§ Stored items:
>>
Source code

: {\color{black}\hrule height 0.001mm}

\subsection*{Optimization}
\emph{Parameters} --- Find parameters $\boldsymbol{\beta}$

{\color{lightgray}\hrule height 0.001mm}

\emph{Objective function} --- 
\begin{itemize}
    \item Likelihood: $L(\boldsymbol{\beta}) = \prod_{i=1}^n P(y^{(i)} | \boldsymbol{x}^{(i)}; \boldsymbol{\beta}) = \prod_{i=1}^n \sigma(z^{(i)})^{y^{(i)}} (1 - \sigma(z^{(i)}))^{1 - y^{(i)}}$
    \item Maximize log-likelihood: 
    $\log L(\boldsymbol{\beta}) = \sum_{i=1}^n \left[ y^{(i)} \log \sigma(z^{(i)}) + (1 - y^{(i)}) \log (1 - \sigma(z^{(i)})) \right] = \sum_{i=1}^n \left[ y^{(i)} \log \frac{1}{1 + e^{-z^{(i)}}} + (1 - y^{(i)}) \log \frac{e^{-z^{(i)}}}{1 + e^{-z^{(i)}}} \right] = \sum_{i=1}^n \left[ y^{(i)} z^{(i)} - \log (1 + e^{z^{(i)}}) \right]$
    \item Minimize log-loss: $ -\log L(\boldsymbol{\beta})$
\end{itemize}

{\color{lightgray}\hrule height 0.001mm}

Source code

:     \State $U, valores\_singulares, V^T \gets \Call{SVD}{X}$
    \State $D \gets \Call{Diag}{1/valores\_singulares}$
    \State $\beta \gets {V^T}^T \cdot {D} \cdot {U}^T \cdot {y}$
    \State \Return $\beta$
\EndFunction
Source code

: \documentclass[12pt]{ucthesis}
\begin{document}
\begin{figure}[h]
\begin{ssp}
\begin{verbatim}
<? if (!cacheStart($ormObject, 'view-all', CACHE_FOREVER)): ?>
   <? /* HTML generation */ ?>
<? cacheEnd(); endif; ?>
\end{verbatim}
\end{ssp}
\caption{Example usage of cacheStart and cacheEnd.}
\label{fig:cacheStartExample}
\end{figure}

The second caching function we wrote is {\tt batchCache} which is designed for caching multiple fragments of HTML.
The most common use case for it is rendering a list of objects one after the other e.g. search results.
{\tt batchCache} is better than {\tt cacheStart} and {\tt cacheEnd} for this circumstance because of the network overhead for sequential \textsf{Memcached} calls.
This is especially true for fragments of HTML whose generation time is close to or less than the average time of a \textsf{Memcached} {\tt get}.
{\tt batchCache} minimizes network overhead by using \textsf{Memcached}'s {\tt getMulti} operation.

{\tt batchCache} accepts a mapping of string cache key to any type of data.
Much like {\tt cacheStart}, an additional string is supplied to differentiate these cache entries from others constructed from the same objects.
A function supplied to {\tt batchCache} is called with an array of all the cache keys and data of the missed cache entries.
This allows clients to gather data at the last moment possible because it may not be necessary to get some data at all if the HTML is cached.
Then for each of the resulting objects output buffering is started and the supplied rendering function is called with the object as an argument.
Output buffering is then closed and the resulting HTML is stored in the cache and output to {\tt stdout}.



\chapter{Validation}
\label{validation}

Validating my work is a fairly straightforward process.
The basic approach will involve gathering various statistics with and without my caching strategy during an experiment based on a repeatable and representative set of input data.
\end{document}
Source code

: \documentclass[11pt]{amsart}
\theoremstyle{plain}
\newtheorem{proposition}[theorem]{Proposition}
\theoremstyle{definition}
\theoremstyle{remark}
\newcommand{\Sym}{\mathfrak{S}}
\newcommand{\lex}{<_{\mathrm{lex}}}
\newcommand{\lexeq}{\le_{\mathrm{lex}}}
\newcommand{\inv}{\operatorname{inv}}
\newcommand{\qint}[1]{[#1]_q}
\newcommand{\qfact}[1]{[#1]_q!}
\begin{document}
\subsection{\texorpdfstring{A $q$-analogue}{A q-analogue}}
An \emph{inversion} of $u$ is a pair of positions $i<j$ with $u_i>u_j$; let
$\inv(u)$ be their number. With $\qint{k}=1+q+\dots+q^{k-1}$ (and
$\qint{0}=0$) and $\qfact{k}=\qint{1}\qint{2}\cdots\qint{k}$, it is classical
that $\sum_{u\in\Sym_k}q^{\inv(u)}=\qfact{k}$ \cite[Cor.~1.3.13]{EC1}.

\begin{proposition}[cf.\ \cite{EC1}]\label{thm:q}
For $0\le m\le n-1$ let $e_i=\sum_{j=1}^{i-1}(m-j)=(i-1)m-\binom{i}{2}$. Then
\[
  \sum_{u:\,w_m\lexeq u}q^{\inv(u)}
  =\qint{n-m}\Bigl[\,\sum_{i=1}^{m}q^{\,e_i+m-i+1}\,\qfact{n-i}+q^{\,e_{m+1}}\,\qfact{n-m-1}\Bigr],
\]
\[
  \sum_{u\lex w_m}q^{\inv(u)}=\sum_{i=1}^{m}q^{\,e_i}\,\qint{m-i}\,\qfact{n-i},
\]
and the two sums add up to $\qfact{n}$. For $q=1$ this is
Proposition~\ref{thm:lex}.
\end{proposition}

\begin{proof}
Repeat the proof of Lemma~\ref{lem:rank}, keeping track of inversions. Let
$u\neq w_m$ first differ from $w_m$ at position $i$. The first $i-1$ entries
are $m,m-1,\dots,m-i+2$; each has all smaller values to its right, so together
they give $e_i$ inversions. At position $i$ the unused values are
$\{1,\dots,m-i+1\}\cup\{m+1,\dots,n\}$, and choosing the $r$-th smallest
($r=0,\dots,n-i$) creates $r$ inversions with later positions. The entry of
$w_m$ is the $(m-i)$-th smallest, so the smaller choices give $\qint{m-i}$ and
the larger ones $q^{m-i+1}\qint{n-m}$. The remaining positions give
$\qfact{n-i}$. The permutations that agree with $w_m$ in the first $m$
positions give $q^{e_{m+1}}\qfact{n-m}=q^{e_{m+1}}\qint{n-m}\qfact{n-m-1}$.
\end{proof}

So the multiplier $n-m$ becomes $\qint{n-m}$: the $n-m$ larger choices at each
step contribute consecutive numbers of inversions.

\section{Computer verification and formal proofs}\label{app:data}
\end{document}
<<
§ EXERCISE DETAILS:
The lines to return are those in the records above that hold the word "first".

§ PROBLEM SOLUTION:
$u\neq w_m$ first differ from $w_m$ at position $i$. The first $i-1$ entries
$\qfact{n-i}$. The permutations that agree with $w_m$ in the first $m$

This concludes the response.